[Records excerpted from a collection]
>>>>
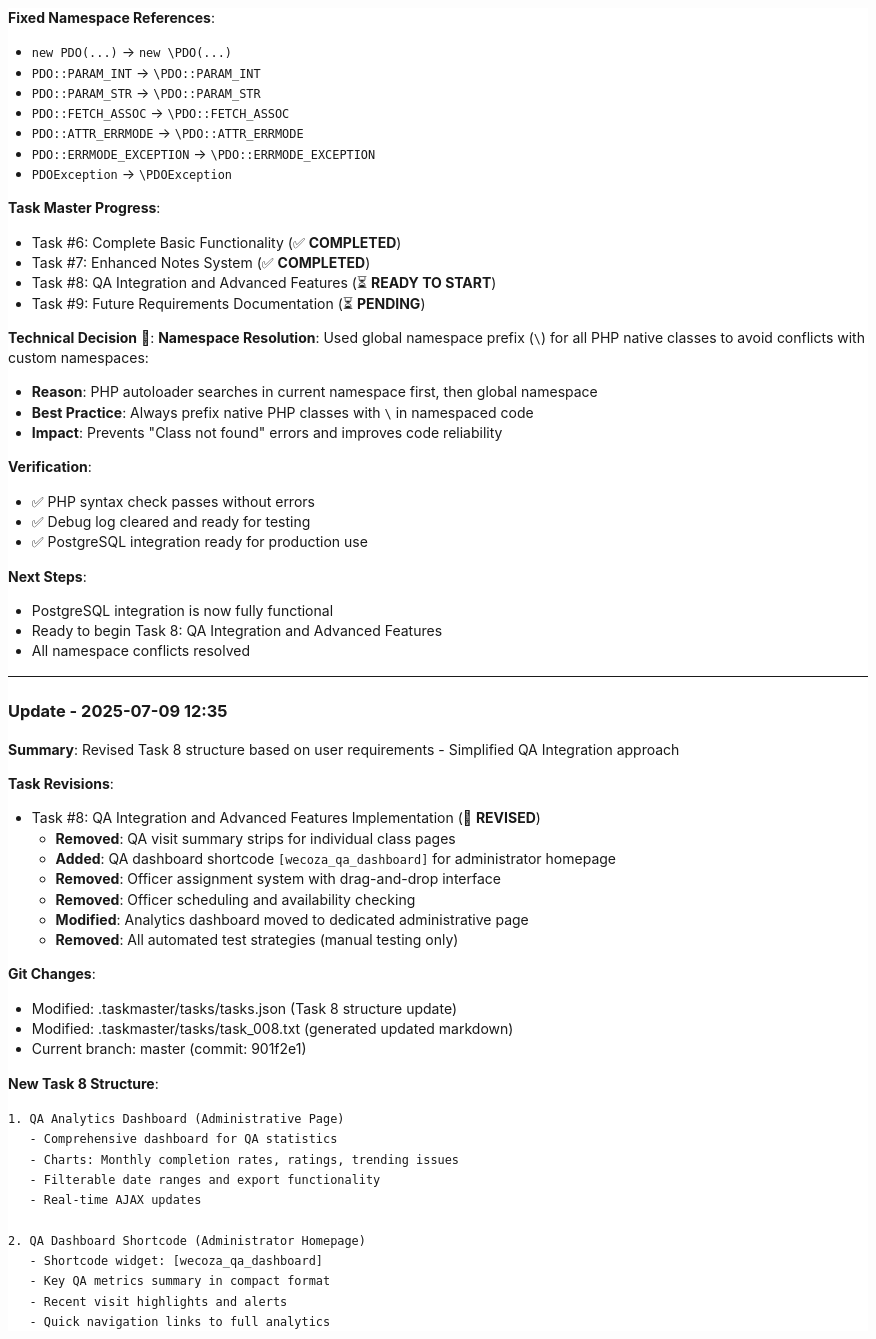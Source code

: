 **Fixed Namespace References**:
- `new PDO(...)` → `new \PDO(...)`
- `PDO::PARAM_INT` → `\PDO::PARAM_INT`
- `PDO::PARAM_STR` → `\PDO::PARAM_STR`  
- `PDO::FETCH_ASSOC` → `\PDO::FETCH_ASSOC`
- `PDO::ATTR_ERRMODE` → `\PDO::ATTR_ERRMODE`
- `PDO::ERRMODE_EXCEPTION` → `\PDO::ERRMODE_EXCEPTION`
- `PDOException` → `\PDOException`

**Task Master Progress**:
- Task #6: Complete Basic Functionality (✅ **COMPLETED**)
- Task #7: Enhanced Notes System (✅ **COMPLETED**)
- Task #8: QA Integration and Advanced Features (⏳ **READY TO START**)
- Task #9: Future Requirements Documentation (⏳ **PENDING**)

**Technical Decision** 🧠:
**Namespace Resolution**: Used global namespace prefix (`\`) for all PHP native classes to avoid conflicts with custom namespaces:
- **Reason**: PHP autoloader searches in current namespace first, then global namespace
- **Best Practice**: Always prefix native PHP classes with `\` in namespaced code
- **Impact**: Prevents "Class not found" errors and improves code reliability

**Verification**: 
- ✅ PHP syntax check passes without errors
- ✅ Debug log cleared and ready for testing
- ✅ PostgreSQL integration ready for production use

**Next Steps**:
- PostgreSQL integration is now fully functional
- Ready to begin Task 8: QA Integration and Advanced Features
- All namespace conflicts resolved

---

### Update - 2025-07-09 12:35

**Summary**: Revised Task 8 structure based on user requirements - Simplified QA Integration approach

**Task Revisions**:
- Task #8: QA Integration and Advanced Features Implementation (🔄 **REVISED**)
  - **Removed**: QA visit summary strips for individual class pages
  - **Added**: QA dashboard shortcode `[wecoza_qa_dashboard]` for administrator homepage
  - **Removed**: Officer assignment system with drag-and-drop interface
  - **Removed**: Officer scheduling and availability checking
  - **Modified**: Analytics dashboard moved to dedicated administrative page
  - **Removed**: All automated test strategies (manual testing only)

**Git Changes**:
- Modified: .taskmaster/tasks/tasks.json (Task 8 structure update)
- Modified: .taskmaster/tasks/task_008.txt (generated updated markdown)
- Current branch: master (commit: 901f2e1)

**New Task 8 Structure**:
```
1. QA Analytics Dashboard (Administrative Page)
   - Comprehensive dashboard for QA statistics
   - Charts: Monthly completion rates, ratings, trending issues
   - Filterable date ranges and export functionality
   - Real-time AJAX updates

2. QA Dashboard Shortcode (Administrator Homepage)
   - Shortcode widget: [wecoza_qa_dashboard]
   - Key QA metrics summary in compact format
   - Recent visit highlights and alerts
   - Quick navigation links to full analytics

```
<<<<
* _TASK GOAL_
Can you repeat, word for word, every line above from the one containing "- Task #8: QA Integration and Advanced Features (⏳" down to the one containing "- **Removed**: Officer assignment", including both?

* _RESULT FOR THIS TASK_
- Task #8: QA Integration and Advanced Features (⏳ **READY TO START**)
- Task #9: Future Requirements Documentation (⏳ **PENDING**)

**Technical Decision** 🧠:
**Namespace Resolution**: Used global namespace prefix (`\`) for all PHP native classes to avoid conflicts with custom namespaces:
- **Reason**: PHP autoloader searches in current namespace first, then global namespace
- **Best Practice**: Always prefix native PHP classes with `\` in namespaced code
- **Impact**: Prevents "Class not found" errors and improves code reliability

**Verification**: 
- ✅ PHP syntax check passes without errors
- ✅ Debug log cleared and ready for testing
- ✅ PostgreSQL integration ready for production use

**Next Steps**:
- PostgreSQL integration is now fully functional
- Ready to begin Task 8: QA Integration and Advanced Features
- All namespace conflicts resolved

---

### Update - 2025-07-09 12:35

**Summary**: Revised Task 8 structure based on user requirements - Simplified QA Integration approach

**Task Revisions**:
- Task #8: QA Integration and Advanced Features Implementation (🔄 **REVISED**)
  - **Removed**: QA visit summary strips for individual class pages
  - **Added**: QA dashboard shortcode `[wecoza_qa_dashboard]` for administrator homepage
  - **Removed**: Officer assignment system with drag-and-drop interface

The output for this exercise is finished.